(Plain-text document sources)
───

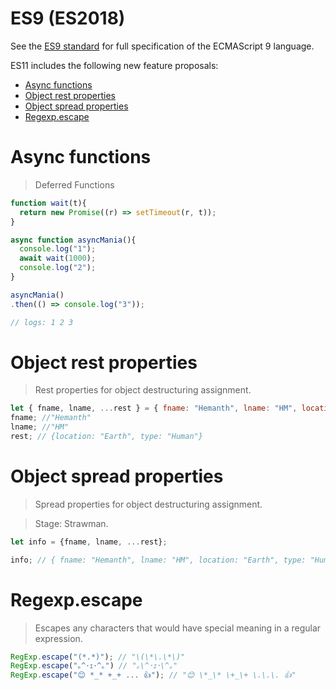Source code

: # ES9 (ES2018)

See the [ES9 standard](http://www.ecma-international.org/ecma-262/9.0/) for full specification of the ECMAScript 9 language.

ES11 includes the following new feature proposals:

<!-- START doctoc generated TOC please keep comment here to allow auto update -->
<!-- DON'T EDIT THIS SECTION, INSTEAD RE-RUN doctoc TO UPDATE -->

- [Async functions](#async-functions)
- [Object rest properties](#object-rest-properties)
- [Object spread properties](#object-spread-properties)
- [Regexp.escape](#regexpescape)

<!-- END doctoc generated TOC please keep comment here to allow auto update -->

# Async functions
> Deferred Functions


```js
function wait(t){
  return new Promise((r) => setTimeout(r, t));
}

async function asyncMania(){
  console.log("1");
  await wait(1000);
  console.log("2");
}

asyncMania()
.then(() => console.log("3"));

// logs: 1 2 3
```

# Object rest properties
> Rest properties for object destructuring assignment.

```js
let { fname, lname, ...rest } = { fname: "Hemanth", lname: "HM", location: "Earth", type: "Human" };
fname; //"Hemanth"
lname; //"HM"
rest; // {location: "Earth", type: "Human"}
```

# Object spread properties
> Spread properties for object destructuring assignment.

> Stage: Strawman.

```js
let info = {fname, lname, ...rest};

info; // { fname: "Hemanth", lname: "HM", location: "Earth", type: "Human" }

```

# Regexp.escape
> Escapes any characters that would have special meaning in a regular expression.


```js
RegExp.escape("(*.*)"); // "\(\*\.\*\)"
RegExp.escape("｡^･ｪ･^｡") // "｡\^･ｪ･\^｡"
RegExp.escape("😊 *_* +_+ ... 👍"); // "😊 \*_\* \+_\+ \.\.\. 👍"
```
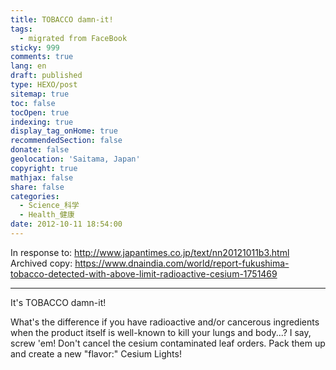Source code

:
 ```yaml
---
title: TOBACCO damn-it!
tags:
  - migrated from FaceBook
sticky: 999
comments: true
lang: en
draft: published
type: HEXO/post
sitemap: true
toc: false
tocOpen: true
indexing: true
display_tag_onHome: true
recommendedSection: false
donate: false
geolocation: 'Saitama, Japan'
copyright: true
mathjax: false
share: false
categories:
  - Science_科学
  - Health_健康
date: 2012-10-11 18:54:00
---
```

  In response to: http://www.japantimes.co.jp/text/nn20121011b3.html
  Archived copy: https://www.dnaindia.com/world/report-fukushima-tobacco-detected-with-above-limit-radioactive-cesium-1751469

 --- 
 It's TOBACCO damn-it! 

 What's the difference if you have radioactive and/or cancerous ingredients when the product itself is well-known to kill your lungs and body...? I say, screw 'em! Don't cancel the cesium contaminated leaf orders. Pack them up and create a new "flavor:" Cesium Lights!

───

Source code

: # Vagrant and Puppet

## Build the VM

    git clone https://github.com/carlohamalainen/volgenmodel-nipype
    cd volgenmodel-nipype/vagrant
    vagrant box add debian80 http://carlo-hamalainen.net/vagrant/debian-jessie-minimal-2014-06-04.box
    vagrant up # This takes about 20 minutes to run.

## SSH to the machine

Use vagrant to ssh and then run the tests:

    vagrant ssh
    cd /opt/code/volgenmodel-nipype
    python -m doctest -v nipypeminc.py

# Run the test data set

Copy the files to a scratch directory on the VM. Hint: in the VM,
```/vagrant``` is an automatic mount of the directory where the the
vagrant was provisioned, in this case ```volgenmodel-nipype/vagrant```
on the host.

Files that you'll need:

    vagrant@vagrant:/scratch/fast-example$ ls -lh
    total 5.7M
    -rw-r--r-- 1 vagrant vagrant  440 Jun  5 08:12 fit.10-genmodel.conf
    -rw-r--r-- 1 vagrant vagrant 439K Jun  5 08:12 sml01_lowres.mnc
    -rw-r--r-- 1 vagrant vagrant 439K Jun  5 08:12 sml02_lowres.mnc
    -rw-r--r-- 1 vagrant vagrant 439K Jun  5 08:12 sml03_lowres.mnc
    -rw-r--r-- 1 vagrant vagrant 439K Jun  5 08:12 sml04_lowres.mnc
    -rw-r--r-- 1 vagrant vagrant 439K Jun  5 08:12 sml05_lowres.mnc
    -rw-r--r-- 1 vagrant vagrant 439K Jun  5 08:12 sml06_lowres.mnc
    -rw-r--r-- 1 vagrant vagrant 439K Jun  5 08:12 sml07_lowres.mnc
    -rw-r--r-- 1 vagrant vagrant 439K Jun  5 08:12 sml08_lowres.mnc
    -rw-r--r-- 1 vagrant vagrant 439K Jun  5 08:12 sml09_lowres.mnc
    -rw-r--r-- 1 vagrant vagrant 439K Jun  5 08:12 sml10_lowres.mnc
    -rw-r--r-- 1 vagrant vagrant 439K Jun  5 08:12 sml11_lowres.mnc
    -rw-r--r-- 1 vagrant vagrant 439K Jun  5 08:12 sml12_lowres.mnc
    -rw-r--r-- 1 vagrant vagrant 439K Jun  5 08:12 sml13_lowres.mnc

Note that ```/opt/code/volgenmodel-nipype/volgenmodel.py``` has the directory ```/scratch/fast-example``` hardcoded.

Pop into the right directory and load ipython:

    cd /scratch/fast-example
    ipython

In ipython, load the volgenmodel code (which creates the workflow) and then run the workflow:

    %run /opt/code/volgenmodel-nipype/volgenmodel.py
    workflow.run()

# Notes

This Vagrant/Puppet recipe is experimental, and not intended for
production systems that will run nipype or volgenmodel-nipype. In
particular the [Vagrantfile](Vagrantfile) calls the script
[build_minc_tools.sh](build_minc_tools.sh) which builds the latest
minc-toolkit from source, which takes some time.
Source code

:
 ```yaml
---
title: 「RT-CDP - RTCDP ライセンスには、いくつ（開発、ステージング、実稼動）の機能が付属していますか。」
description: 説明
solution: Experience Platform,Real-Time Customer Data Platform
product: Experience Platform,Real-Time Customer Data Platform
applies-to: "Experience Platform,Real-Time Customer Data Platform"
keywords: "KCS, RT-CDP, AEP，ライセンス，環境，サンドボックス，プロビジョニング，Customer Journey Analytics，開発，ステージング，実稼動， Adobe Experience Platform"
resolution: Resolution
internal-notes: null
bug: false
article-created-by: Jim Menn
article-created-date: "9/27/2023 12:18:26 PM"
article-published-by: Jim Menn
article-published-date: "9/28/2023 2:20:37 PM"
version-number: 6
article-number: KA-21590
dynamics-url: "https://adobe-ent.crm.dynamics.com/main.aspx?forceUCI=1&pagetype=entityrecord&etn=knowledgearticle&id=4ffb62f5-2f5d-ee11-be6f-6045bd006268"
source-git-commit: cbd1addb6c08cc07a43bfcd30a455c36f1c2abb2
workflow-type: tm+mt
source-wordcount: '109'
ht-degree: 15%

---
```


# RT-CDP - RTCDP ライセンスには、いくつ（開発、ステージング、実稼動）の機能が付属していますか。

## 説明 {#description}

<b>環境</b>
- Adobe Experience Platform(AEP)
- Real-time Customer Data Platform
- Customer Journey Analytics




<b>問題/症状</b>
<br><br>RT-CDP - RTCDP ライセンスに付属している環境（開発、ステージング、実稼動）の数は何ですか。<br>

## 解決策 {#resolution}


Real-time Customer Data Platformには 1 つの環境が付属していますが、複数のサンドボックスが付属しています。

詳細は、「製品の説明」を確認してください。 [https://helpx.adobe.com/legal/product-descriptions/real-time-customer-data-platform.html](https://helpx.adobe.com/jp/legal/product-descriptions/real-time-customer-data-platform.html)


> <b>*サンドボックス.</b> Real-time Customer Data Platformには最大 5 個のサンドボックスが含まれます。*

───

### Exercise brief
The entries above hold the needed span. Transcribe exactly the lines from the one with "vagrant@vagrant:/scratch/fast-example$ ls -lh" to the one with "5 08:12 sml12_lowres.mnc", both included.

### Exercise solution
    vagrant@vagrant:/scratch/fast-example$ ls -lh
    total 5.7M
    -rw-r--r-- 1 vagrant vagrant  440 Jun  5 08:12 fit.10-genmodel.conf
    -rw-r--r-- 1 vagrant vagrant 439K Jun  5 08:12 sml01_lowres.mnc
    -rw-r--r-- 1 vagrant vagrant 439K Jun  5 08:12 sml02_lowres.mnc
    -rw-r--r-- 1 vagrant vagrant 439K Jun  5 08:12 sml03_lowres.mnc
    -rw-r--r-- 1 vagrant vagrant 439K Jun  5 08:12 sml04_lowres.mnc
    -rw-r--r-- 1 vagrant vagrant 439K Jun  5 08:12 sml05_lowres.mnc
    -rw-r--r-- 1 vagrant vagrant 439K Jun  5 08:12 sml06_lowres.mnc
    -rw-r--r-- 1 vagrant vagrant 439K Jun  5 08:12 sml07_lowres.mnc
    -rw-r--r-- 1 vagrant vagrant 439K Jun  5 08:12 sml08_lowres.mnc
    -rw-r--r-- 1 vagrant vagrant 439K Jun  5 08:12 sml09_lowres.mnc
    -rw-r--r-- 1 vagrant vagrant 439K Jun  5 08:12 sml10_lowres.mnc
    -rw-r--r-- 1 vagrant vagrant 439K Jun  5 08:12 sml11_lowres.mnc
    -rw-r--r-- 1 vagrant vagrant 439K Jun  5 08:12 sml12_lowres.mnc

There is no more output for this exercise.